全編一貫しての博多弁は、強烈な個性である。読み終えた後、思わず口にしてしまいそうなほどだ。方言を使って書かれたものは、登場人物の輪郭がはっきりとしてイメージをつかみやすい。様々な年代の女を描きながらも、女というものの本質を見事に捉えた作品である。全体に漂う倦怠感が何ともいえない。
磯部 智子
評価:D
この作品は途方にくれる。小説を何のために読むのか暫し考える。何かが決定的に欠落している登場人物たち。『純白』では酔っ払うとトイレまで持たず、母親にその場でパンツを脱がされる父親や、職を転々とし、今は住み込みの仲居となり長期滞在の妻子もちの男と毎日寝る娘。飼い犬まで脂肪分の取りすぎで獣医から体重を半分に落とすように言われているが、母親は、娘と口げんかした後、わざと高カロリーなものを与える。他の作品も似たり寄ったりで、会話は噛み合わないのに、60歳を過ぎても性交渉だけはある夫婦などなど。それでも淡々とし、ぬかるみにどっぷりと足を突っ込んだまま、抜け出す努力もせず、何故か平然としている人たち。肉体はあっても精神は無い、生活はあっても人生はないという印象を受ける。この自堕落な世界、心が死んでしまいそうになる。そもそも線引きがないから堕落でもなんでもないのだが。つまらない人間のつまらない生活。読んでどうする。
小嶋 新一
評価:A
えらい濃いなあ〜、というのが何をおいてもの感想。5つの短編に登場するどの登場人物も、いや〜濃いこと、濃いこと。いきなり出てくるのがバリバリのおばちゃん。それから、それに負けず劣らずの娘。おまけに、会話は思いっきり博多弁。これだけで圧倒されます。

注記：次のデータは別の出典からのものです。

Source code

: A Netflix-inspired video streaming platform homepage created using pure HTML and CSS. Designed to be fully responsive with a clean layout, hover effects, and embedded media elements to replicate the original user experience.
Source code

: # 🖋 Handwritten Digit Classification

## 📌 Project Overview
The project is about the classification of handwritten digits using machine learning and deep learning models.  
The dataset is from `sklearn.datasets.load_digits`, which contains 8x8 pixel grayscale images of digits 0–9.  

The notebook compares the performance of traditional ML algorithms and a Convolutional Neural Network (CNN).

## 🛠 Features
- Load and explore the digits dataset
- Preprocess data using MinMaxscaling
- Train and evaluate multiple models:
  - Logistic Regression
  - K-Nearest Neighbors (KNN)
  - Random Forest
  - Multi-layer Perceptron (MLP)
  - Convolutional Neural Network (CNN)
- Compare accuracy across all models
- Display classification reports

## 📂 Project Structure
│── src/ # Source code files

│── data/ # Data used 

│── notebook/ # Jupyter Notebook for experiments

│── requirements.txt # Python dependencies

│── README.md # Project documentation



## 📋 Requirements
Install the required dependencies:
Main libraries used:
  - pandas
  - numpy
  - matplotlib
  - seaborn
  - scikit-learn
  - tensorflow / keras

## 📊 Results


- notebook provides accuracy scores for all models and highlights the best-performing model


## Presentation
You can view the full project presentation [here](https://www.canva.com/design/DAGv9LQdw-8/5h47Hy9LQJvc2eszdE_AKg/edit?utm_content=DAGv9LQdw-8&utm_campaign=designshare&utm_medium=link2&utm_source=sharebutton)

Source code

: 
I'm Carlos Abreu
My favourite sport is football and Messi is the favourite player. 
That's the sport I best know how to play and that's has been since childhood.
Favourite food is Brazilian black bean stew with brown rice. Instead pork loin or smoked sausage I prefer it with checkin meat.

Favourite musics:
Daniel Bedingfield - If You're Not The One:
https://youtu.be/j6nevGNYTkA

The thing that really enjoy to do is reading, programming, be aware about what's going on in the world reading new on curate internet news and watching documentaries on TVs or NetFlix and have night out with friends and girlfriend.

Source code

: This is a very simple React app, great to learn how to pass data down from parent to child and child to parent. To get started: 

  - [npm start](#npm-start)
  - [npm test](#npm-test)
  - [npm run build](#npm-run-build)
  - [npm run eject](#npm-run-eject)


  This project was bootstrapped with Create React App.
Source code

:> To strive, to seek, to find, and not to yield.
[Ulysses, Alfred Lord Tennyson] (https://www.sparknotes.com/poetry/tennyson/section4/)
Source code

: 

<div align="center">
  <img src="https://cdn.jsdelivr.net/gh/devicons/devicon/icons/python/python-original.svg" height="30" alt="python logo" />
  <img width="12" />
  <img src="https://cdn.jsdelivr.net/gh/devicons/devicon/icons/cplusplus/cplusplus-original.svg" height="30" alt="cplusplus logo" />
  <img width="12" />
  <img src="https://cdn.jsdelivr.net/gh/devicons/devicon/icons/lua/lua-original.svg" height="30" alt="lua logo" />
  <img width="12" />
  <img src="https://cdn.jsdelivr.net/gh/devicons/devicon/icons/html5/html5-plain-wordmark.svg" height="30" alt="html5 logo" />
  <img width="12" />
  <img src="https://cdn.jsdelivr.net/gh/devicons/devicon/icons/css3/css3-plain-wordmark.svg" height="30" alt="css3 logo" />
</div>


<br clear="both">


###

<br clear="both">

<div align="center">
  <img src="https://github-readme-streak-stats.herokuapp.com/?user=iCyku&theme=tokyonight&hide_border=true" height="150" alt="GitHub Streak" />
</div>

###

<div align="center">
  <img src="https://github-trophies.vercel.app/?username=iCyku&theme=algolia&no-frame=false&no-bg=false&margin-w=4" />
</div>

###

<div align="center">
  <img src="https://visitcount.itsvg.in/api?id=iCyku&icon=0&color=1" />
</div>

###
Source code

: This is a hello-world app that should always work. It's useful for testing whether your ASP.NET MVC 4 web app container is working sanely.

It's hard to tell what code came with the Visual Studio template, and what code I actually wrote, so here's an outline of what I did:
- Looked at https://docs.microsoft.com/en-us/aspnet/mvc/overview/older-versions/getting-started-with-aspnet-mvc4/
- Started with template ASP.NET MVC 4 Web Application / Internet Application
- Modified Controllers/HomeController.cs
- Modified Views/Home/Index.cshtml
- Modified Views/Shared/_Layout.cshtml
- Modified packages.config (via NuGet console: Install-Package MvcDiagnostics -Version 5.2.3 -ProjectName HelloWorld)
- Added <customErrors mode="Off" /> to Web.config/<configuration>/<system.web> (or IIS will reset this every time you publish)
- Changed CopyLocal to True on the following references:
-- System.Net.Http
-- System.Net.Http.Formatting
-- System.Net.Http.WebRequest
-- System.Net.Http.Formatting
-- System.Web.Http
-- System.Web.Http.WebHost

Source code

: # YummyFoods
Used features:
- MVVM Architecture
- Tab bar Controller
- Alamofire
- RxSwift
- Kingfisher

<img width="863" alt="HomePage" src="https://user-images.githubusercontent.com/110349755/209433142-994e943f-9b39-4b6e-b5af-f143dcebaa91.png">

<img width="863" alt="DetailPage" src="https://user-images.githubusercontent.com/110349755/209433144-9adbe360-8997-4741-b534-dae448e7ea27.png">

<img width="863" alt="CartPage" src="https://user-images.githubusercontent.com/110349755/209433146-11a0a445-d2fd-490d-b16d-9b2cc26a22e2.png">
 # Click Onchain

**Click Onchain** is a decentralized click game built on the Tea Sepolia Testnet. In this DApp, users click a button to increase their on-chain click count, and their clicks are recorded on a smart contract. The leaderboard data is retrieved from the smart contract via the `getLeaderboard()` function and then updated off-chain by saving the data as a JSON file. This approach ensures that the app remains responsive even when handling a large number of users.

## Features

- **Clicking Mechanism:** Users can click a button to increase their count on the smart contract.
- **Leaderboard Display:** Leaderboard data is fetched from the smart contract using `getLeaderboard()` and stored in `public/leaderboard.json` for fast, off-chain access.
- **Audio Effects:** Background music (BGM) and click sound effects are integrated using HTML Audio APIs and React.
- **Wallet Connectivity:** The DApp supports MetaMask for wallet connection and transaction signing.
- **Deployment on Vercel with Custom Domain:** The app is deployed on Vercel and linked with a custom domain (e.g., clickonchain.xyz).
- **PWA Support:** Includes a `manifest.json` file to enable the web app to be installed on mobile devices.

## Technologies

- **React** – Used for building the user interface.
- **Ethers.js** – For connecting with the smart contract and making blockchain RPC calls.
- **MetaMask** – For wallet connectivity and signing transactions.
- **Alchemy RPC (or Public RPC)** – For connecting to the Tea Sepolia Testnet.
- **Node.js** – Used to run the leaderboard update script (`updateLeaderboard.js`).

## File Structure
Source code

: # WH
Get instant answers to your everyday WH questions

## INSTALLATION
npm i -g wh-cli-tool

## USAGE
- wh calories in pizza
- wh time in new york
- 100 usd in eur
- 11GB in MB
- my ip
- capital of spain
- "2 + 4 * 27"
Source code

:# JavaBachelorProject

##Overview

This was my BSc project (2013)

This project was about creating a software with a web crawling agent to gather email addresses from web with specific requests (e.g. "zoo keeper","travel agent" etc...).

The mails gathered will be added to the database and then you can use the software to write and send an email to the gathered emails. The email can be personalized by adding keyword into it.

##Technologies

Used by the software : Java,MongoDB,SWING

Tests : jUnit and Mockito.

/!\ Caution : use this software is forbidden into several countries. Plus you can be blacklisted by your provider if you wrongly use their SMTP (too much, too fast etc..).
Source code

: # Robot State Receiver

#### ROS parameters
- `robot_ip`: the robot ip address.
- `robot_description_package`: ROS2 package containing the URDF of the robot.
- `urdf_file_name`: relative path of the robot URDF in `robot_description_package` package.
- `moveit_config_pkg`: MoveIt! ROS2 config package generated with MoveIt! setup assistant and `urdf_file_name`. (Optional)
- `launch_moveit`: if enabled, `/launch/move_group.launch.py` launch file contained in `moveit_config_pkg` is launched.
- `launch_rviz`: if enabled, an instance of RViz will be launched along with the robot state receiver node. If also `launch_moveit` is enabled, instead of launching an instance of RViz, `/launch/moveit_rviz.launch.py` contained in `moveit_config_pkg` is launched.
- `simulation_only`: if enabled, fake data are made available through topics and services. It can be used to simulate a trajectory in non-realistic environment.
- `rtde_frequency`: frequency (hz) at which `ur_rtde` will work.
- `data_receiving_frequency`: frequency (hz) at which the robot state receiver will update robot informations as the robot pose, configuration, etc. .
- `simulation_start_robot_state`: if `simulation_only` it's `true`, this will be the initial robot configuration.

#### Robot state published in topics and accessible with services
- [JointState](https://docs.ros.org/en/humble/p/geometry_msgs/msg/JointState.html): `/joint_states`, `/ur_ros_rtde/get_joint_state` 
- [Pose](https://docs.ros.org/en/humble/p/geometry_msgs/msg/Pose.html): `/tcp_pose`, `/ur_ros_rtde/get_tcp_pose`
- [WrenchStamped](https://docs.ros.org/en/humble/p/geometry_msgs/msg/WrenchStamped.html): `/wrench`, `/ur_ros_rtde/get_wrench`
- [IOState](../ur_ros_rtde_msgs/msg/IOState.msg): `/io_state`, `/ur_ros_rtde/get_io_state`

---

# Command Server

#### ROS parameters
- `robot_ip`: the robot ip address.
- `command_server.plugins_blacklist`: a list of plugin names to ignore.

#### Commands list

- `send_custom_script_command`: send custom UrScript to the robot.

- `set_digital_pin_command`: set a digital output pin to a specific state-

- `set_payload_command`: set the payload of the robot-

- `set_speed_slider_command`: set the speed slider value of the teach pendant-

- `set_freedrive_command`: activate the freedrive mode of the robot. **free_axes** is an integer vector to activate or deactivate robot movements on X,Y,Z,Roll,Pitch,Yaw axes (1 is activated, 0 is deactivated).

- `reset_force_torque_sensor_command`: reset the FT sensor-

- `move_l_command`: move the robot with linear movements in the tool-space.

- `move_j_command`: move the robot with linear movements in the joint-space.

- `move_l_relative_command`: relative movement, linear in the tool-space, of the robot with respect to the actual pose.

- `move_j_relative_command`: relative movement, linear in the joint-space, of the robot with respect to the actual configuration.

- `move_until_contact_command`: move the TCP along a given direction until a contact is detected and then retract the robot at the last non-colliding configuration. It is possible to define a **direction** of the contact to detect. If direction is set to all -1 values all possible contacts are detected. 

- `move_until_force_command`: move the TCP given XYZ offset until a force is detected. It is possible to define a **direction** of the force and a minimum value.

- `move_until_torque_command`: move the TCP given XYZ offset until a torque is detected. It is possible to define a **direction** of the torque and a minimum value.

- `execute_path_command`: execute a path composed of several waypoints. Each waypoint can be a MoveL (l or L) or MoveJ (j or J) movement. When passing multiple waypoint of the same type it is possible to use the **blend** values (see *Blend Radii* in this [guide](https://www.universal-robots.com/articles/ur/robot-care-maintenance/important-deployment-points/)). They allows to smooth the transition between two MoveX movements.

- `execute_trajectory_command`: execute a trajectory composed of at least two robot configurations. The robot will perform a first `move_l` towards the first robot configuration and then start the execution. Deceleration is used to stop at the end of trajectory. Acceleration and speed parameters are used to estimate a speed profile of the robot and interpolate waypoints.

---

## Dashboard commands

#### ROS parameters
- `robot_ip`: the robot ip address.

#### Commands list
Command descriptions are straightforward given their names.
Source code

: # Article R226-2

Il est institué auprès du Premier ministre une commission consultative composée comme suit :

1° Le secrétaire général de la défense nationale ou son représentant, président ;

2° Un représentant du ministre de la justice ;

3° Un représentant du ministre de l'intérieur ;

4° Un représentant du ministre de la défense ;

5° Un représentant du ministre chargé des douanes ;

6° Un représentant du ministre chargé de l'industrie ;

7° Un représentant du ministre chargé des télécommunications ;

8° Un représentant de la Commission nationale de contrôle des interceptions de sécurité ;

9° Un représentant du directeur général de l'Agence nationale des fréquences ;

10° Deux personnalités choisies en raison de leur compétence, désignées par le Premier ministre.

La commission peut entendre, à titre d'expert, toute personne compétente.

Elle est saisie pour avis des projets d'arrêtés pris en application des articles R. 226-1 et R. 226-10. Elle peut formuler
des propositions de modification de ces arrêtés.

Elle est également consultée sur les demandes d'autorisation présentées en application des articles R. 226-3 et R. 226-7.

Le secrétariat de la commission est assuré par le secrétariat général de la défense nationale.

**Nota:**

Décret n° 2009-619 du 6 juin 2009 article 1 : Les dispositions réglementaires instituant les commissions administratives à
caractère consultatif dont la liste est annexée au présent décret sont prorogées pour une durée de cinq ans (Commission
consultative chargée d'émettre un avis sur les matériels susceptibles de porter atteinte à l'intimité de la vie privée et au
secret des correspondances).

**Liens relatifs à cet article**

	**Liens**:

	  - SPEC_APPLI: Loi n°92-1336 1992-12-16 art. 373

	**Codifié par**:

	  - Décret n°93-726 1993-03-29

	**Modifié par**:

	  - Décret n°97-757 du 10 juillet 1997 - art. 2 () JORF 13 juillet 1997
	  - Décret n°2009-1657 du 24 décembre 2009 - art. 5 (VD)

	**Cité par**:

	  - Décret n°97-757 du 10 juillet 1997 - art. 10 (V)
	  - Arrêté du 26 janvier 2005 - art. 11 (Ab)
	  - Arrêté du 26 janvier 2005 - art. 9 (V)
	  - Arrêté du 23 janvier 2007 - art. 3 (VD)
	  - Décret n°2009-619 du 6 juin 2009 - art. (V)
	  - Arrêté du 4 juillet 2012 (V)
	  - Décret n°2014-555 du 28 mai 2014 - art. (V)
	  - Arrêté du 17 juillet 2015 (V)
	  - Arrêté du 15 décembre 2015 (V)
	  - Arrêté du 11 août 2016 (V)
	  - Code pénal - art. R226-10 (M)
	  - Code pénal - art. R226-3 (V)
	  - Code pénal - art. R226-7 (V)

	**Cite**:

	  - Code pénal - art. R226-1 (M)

さらに驚かされるのは、そのアクの強い人物を作者が見事に描ききっていること。おばちゃん姉妹が集まり、昼間からワインを傾けながらぺちゃくちゃやっているシーン。ワイングラスの口紅を拭った後、長女が喋り続けながら指先をさりげなく座布団へなすりつけるしぐさ。それを眼の隅で追っている妹。こういうどうでもいいがドキッとさせられる様子を、さらりと巧みに描かれると、うわ〜よう見てるなあ、と唸らざるを得ない。
そんな調子で、母と娘、夫と妻、彼氏と彼女……のケンカしながら悪態をつきながらも、心の底でしゃあないなあと許している、微妙で複雑な距離を次々と浮かび上がらせる。まさに職人芸。お見事!です。
三枝 貴代
評価:C
母親をうとむ娘と、娘や妹に期待してはうとまれる母――『純白』。定年退職した夫にファッション講座を受けさせる妻は、自分が受講した時にはがっかりしたはずなのに――『素敵』。別れた相手に、電話をかけてきては旅行にさそう男――『一泊』。子供の友達の母親は奇妙な人で――『走る』。わたしを嫌っている高校の同級生には、もう結婚を考えている相手がいる――『カバくん』。
卑近な、というか、日常的な、わりとどうでもよい話をずるずると書いた短編5作を集めた作品集。初出はいずれもエンタメ系文芸誌。
そこはかとないユーモアのある描写と、自然な九州弁が魅力です。けれどまあ、友達のどうでもよい話を聞かされているようで、あー、そう? とでもいった感じでたらたら読みました。
家庭小説が好きなかたには、魅力的な小説なのかもしれません。
寺岡 理帆
評価:C
ごめんなさい。と、最初に謝ってしまおう。なんだか全然よさがわからなかった…。
帯に「芥川賞作家が不仲な夫婦の微妙な愛など、不思議な関係を描く全5編。」とある。ううーん、微妙な愛? 不思議な関係?
ちょっと異色な話もあるけれど、ごくありふれた人間関係を簡潔にするでもなく大袈裟にするでもなく切り取った短篇が続く。この「等身大」な感覚が、希有と言えば希有なのかな。
会話がバリバリの九州弁ですすむこともあり、なんとなく読んでいてほんわかとすることは確か。ただ、そこにあるのは読んで清々しくなるような物語でもなければ胸が痛むような物語でもない。
ほんとにその辺の人間関係を無作為に切り取って、ポン、と置かれた感じで、えっこれどうしたらいいの?とうろたえてしまった。
まだまだ読み手としての力量が足りないということなんだろうか…。
妙に落ち込んでしまった(笑)。
福山 亜希
評価:C
世の中のどこかに必ずありそうな、家族・友人・恋人の関係。そこにスポットライトをパッと当てたような、そんな本だ。生活感もしっかり漂ってくるし、ありそうな日常、ありそうな会話、ありそうな出来事が満載。「ありそう、ありそう」と思いながら読んでいった。
物語の中でたくさん出てくる、方言で交わされる会話。それは、リアリティの塊みたいなもので、より直截的に私たちの生活に直結した物語であることを感じさせる。創り上げた物語ではなく、作者の日常生活からぽんと拾い上げたようなそんな話。だから現実感を持っているのだろう。だけど、それだけに、物語としてややパンチに欠ける印象もあった。友人と世間話している、その延長線上にあるような物語の展開で、もう少し何か起伏のある事件や出来事が欲しかった。